本研究显示MTLE-HS 岛叶的灌注减低。岛叶主要负责躯体和内脏感觉,90%以上 MTLE 患者可出现一系列各种单纯或复杂的内部感觉, 其中最常见表现为发作之前出现的胃气上涌感等上腹部先兆,或恐惧、惊恐等复杂内部感觉。有学者利用PET 对MTLE 患者进行研究, 结果表明 MTLE患者可见岛叶呈低代谢,且以致痫灶同侧为主,同时发现上述上腹部先兆与岛叶后部低代谢相关,恐惧、 惊恐等复杂内部感觉与岛叶前部低代谢相关[22]。同时,Isnard 等[23]利用颅内立体定向脑电图也发现MTLE 患者的异常放电可波及岛叶。可见,MTLE 与岛叶关系密切, 这与本研究结论一致,岛叶可能属于颞叶癫痫网络的一部分[9],也有学者认为岛叶很可能也是MTLE 的起源灶之一[24]。

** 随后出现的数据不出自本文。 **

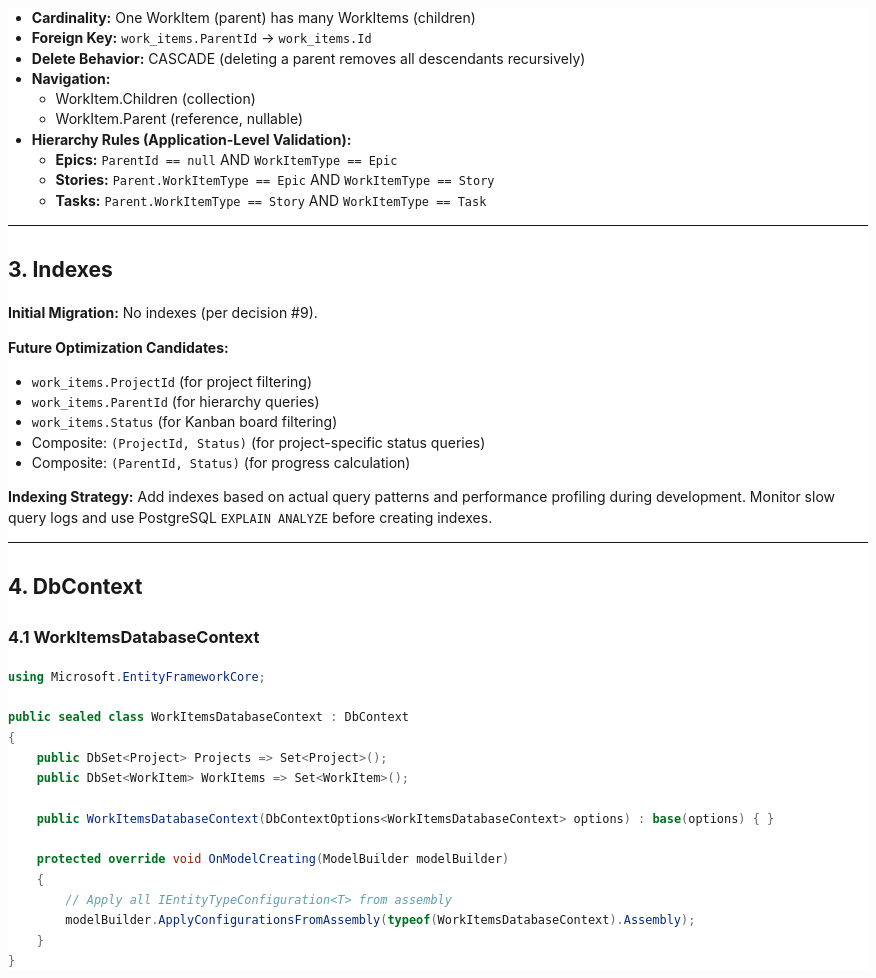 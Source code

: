 - **Cardinality:** One WorkItem (parent) has many WorkItems (children)
- **Foreign Key:** `work_items.ParentId` → `work_items.Id`
- **Delete Behavior:** CASCADE (deleting a parent removes all descendants recursively)
- **Navigation:**
  - WorkItem.Children (collection)
  - WorkItem.Parent (reference, nullable)
- **Hierarchy Rules (Application-Level Validation):**
  - **Epics:** `ParentId == null` AND `WorkItemType == Epic`
  - **Stories:** `Parent.WorkItemType == Epic` AND `WorkItemType == Story`
  - **Tasks:** `Parent.WorkItemType == Story` AND `WorkItemType == Task`

---

## 3. Indexes

**Initial Migration:** No indexes (per decision #9).

**Future Optimization Candidates:**
- `work_items.ProjectId` (for project filtering)
- `work_items.ParentId` (for hierarchy queries)
- `work_items.Status` (for Kanban board filtering)
- Composite: `(ProjectId, Status)` (for project-specific status queries)
- Composite: `(ParentId, Status)` (for progress calculation)

**Indexing Strategy:**
Add indexes based on actual query patterns and performance profiling during development. Monitor slow query logs and use PostgreSQL `EXPLAIN ANALYZE` before creating indexes.

---

## 4. DbContext

### 4.1 WorkItemsDatabaseContext

```csharp
using Microsoft.EntityFrameworkCore;

public sealed class WorkItemsDatabaseContext : DbContext
{
    public DbSet<Project> Projects => Set<Project>();
    public DbSet<WorkItem> WorkItems => Set<WorkItem>();

    public WorkItemsDatabaseContext(DbContextOptions<WorkItemsDatabaseContext> options) : base(options) { }

    protected override void OnModelCreating(ModelBuilder modelBuilder)
    {
        // Apply all IEntityTypeConfiguration<T> from assembly
        modelBuilder.ApplyConfigurationsFromAssembly(typeof(WorkItemsDatabaseContext).Assembly);
    }
}
```
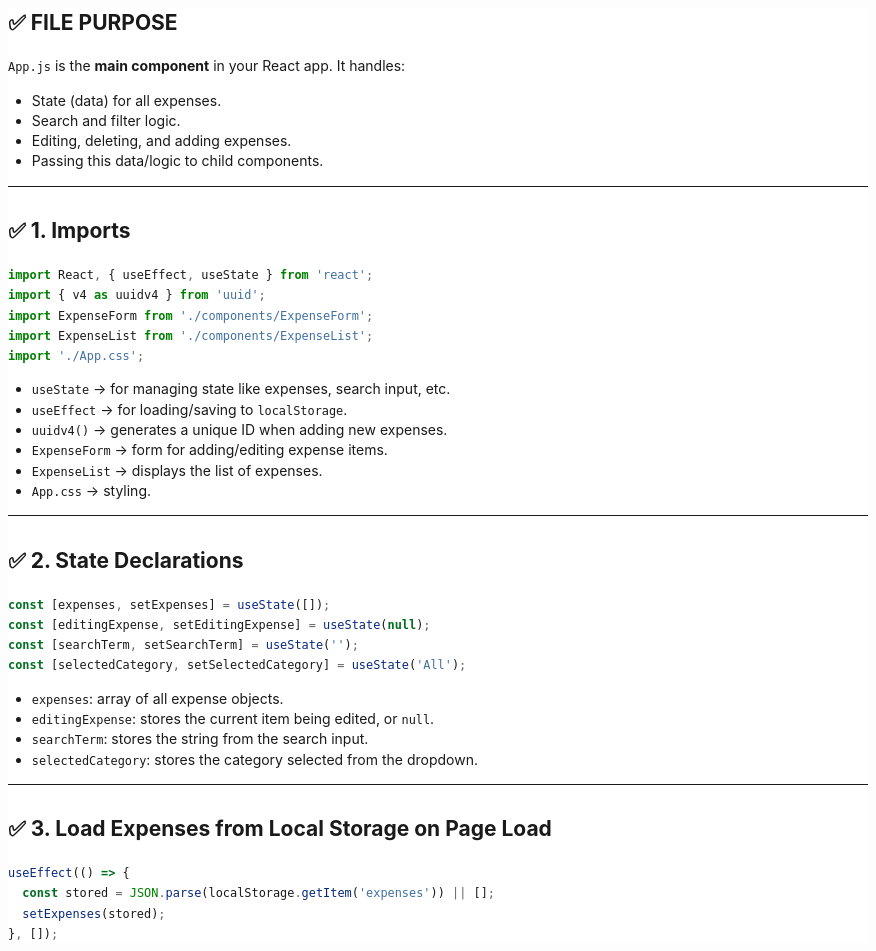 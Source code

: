 ## ✅ FILE PURPOSE

`App.js` is the **main component** in your React app. It handles:

* State (data) for all expenses.
* Search and filter logic.
* Editing, deleting, and adding expenses.
* Passing this data/logic to child components.

---

## ✅ 1. **Imports**

```js
import React, { useEffect, useState } from 'react';
import { v4 as uuidv4 } from 'uuid';
import ExpenseForm from './components/ExpenseForm';
import ExpenseList from './components/ExpenseList';
import './App.css';
```

* `useState` → for managing state like expenses, search input, etc.
* `useEffect` → for loading/saving to `localStorage`.
* `uuidv4()` → generates a unique ID when adding new expenses.
* `ExpenseForm` → form for adding/editing expense items.
* `ExpenseList` → displays the list of expenses.
* `App.css` → styling.

---

## ✅ 2. **State Declarations**

```js
const [expenses, setExpenses] = useState([]);
const [editingExpense, setEditingExpense] = useState(null);
const [searchTerm, setSearchTerm] = useState('');
const [selectedCategory, setSelectedCategory] = useState('All');
```

* `expenses`: array of all expense objects.
* `editingExpense`: stores the current item being edited, or `null`.
* `searchTerm`: stores the string from the search input.
* `selectedCategory`: stores the category selected from the dropdown.

---

## ✅ 3. **Load Expenses from Local Storage on Page Load**

```js
useEffect(() => {
  const stored = JSON.parse(localStorage.getItem('expenses')) || [];
  setExpenses(stored);
}, []);
```
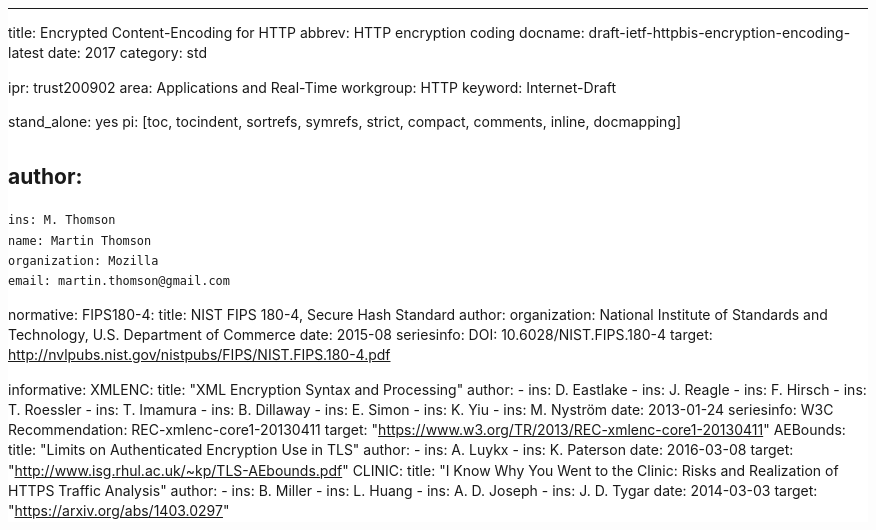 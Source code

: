 ---
title: Encrypted Content-Encoding for HTTP
abbrev: HTTP encryption coding
docname: draft-ietf-httpbis-encryption-encoding-latest
date: 2017
category: std

ipr: trust200902
area: Applications and Real-Time
workgroup: HTTP
keyword: Internet-Draft

stand_alone: yes
pi: [toc, tocindent, sortrefs, symrefs, strict, compact, comments, inline, docmapping]

author:
 -
    ins: M. Thomson
    name: Martin Thomson
    organization: Mozilla
    email: martin.thomson@gmail.com

normative:
  FIPS180-4:
    title: NIST FIPS 180-4, Secure Hash Standard
    author:
      organization: National Institute of Standards and Technology, U.S. Department of Commerce
    date: 2015-08
    seriesinfo:
      DOI: 10.6028/NIST.FIPS.180-4
    target: http://nvlpubs.nist.gov/nistpubs/FIPS/NIST.FIPS.180-4.pdf

informative:
  XMLENC:
    title: "XML Encryption Syntax and Processing"
    author:
      - ins: D. Eastlake
      - ins: J. Reagle
      - ins: F. Hirsch
      - ins: T. Roessler
      - ins: T. Imamura
      - ins: B. Dillaway
      - ins: E. Simon
      - ins: K. Yiu
      - ins: M. Nyström
    date: 2013-01-24
    seriesinfo:
      W3C Recommendation: REC-xmlenc-core1-20130411
    target: "https://www.w3.org/TR/2013/REC-xmlenc-core1-20130411"
  AEBounds:
    title: "Limits on Authenticated Encryption Use in TLS"
    author:
      - ins: A. Luykx
      - ins: K. Paterson
    date: 2016-03-08
    target: "http://www.isg.rhul.ac.uk/~kp/TLS-AEbounds.pdf"
  CLINIC:
    title: "I Know Why You Went to the Clinic: Risks and Realization of HTTPS Traffic Analysis"
    author:
      - ins: B. Miller
      - ins: L. Huang
      - ins: A. D. Joseph
      - ins: J. D. Tygar
    date: 2014-03-03
    target: "https://arxiv.org/abs/1403.0297"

另外,本研究还发现,LMTLE-HS 组 与RMTLE-HS 组之间CBF 值的差异仅见于左侧海马,但两组患者AI 值的差异比较广泛,见于双侧岛叶、海马、海马旁回、杏仁核、颞上回、颞中回。由此可,AI 值对 LMTLE-HS 组 与 RMTLE-HS 组的鉴别诊断更有价值。已有较多研究发现TLE 患者双侧半球脑区脑血流量的不对称性与正常对照组相比有统计学差异[15,25],较少有研究对LMTLEHS 组与RMTLE-HS 组的AI 值进行比较分析,本研究发现两组患者之间AI 值的差异主要见于颞叶,也可见于岛叶,由此可见,颞叶、岛叶CBF 的不对称性可能用于对MTLE-HS 的致痫灶进行定侧。

综上所述,本研究采用3D ASL 技术,对MTLEHS 患者脑灌注状况进行研究,发现与正常人相比,MTLE-HS 患者的颞叶、边缘系统及岛叶的血流灌注减低,以致痫灶同侧灌注下降更明显,且LMTLEHS 较 RMTLE-HS 改变更明显, 同时,LMTLE-HS组与RMTLE-HS 组双侧颞叶、岛叶血流灌注的不对称性存在差异, 提示3D ASL 技术在MTLE-HS的诊断及定侧诊断中有一定的应用价值。